Reaction of dihydropyrrolizines with deoxyribonucleic acids in vitro

1. Thermal denaturation profiles of Escherichia coli DNA pretreated with monocrotaline pyrrole in vitro showed no difference from control DNA samples during heating. A substantial increase in the degree of renaturation during cooling of the pretreated DNA samples was observed. The degree of renaturation was dependent on the concentration of pyrrole used. 2. When rat liver DNA was pretreated with monocrotaline pyrrole there was a greater degree of renaturation after heat treatment than was found with E. coli DNA. 3. Equilibrium-density-gradient centrifugation in alkaline caesium chloride showed that DNA pretreated with monocrotaline pyrrole and heat denatured, renatured to a greater extent on quenching in ice than did untreated control DNA. The degree of renaturation was similar whether the initial treatment of the DNA with pyrrole was for 1 or for 15min.
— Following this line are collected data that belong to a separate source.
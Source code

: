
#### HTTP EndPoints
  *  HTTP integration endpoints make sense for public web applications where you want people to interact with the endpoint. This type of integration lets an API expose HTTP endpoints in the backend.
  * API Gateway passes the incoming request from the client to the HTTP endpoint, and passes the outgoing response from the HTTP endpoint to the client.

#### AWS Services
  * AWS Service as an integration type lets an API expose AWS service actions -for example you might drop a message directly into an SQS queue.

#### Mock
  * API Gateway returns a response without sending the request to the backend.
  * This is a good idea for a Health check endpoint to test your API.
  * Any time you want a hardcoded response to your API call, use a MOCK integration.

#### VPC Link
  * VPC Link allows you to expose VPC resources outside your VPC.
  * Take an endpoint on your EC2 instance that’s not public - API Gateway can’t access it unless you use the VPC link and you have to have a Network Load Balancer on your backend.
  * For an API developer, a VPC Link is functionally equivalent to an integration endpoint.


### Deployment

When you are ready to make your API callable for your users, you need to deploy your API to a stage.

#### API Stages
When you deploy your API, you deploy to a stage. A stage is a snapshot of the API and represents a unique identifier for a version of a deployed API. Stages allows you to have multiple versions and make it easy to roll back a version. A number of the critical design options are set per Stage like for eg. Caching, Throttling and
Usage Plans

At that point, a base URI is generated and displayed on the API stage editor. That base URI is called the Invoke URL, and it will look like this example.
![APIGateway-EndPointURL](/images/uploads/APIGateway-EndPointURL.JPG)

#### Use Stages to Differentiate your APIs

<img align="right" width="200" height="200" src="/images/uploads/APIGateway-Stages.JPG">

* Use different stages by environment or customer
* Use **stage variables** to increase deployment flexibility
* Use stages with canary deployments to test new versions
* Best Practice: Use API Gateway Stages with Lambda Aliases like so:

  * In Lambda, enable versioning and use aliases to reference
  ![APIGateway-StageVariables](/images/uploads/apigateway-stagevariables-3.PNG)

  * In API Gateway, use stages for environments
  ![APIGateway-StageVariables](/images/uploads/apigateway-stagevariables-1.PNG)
The reaction also appeared to be independent of pH between 5.5 and 9.0. 4. Retrorsine pyrrole was as effective as monocrotaline pyrrole in cross-linking the DNA, but monocrotaline pyrrole exposed to water for 5min before the addition of the DNA was ineffective. Pretreatment of E. coli DNA with synthetic bis-hydroxymethylpyrrole esters also caused renaturation after heat treatment. Monoesters were ineffective. 5. After treatment of rats with retrorsine, no cross-linking of the liver DNA could be demonstrated.